## Data shown
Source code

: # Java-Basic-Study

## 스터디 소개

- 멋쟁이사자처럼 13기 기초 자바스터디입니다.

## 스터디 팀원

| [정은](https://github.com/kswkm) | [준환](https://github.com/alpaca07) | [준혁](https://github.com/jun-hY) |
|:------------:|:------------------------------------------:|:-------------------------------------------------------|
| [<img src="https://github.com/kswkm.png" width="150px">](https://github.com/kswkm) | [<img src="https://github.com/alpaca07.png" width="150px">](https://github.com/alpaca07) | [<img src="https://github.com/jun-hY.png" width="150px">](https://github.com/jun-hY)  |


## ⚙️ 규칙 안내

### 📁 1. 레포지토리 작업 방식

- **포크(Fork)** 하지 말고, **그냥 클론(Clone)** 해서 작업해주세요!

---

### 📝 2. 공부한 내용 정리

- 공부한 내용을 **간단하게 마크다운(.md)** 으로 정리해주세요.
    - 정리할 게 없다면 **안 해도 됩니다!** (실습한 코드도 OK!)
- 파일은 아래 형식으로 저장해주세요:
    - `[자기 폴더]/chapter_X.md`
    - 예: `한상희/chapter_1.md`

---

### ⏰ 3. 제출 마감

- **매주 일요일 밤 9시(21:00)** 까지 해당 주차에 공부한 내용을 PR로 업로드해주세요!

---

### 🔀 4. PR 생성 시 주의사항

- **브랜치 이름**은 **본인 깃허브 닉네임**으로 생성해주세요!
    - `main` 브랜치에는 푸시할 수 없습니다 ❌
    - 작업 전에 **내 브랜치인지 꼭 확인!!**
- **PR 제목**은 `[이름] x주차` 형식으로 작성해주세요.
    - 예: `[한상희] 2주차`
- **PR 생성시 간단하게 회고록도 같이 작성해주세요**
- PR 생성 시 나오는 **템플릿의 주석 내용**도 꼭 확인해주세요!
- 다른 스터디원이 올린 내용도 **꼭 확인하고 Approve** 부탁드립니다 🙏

## What you should do
An exact reproduction of the listing is required, covering every entry.

## Task response
Source code

: # Java-Basic-Study

## 스터디 소개

- 멋쟁이사자처럼 13기 기초 자바스터디입니다.

## 스터디 팀원

| [정은](https://github.com/kswkm) | [준환](https://github.com/alpaca07) | [준혁](https://github.com/jun-hY) |
|:------------:|:------------------------------------------:|:-------------------------------------------------------|
| [<img src="https://github.com/kswkm.png" width="150px">](https://github.com/kswkm) | [<img src="https://github.com/alpaca07.png" width="150px">](https://github.com/alpaca07) | [<img src="https://github.com/jun-hY.png" width="150px">](https://github.com/jun-hY)  |


## ⚙️ 규칙 안내

### 📁 1. 레포지토리 작업 방식

- **포크(Fork)** 하지 말고, **그냥 클론(Clone)** 해서 작업해주세요!

---

### 📝 2. 공부한 내용 정리

- 공부한 내용을 **간단하게 마크다운(.md)** 으로 정리해주세요.
    - 정리할 게 없다면 **안 해도 됩니다!** (실습한 코드도 OK!)
- 파일은 아래 형식으로 저장해주세요:
    - `[자기 폴더]/chapter_X.md`
    - 예: `한상희/chapter_1.md`

---

### ⏰ 3. 제출 마감

- **매주 일요일 밤 9시(21:00)** 까지 해당 주차에 공부한 내용을 PR로 업로드해주세요!

---

### 🔀 4. PR 생성 시 주의사항

- **브랜치 이름**은 **본인 깃허브 닉네임**으로 생성해주세요!
    - `main` 브랜치에는 푸시할 수 없습니다 ❌
    - 작업 전에 **내 브랜치인지 꼭 확인!!**
- **PR 제목**은 `[이름] x주차` 형식으로 작성해주세요.
    - 예: `[한상희] 2주차`
- **PR 생성시 간단하게 회고록도 같이 작성해주세요**
- PR 생성 시 나오는 **템플릿의 주석 내용**도 꼭 확인해주세요!
- 다른 스터디원이 올린 내용도 **꼭 확인하고 Approve** 부탁드립니다 🙏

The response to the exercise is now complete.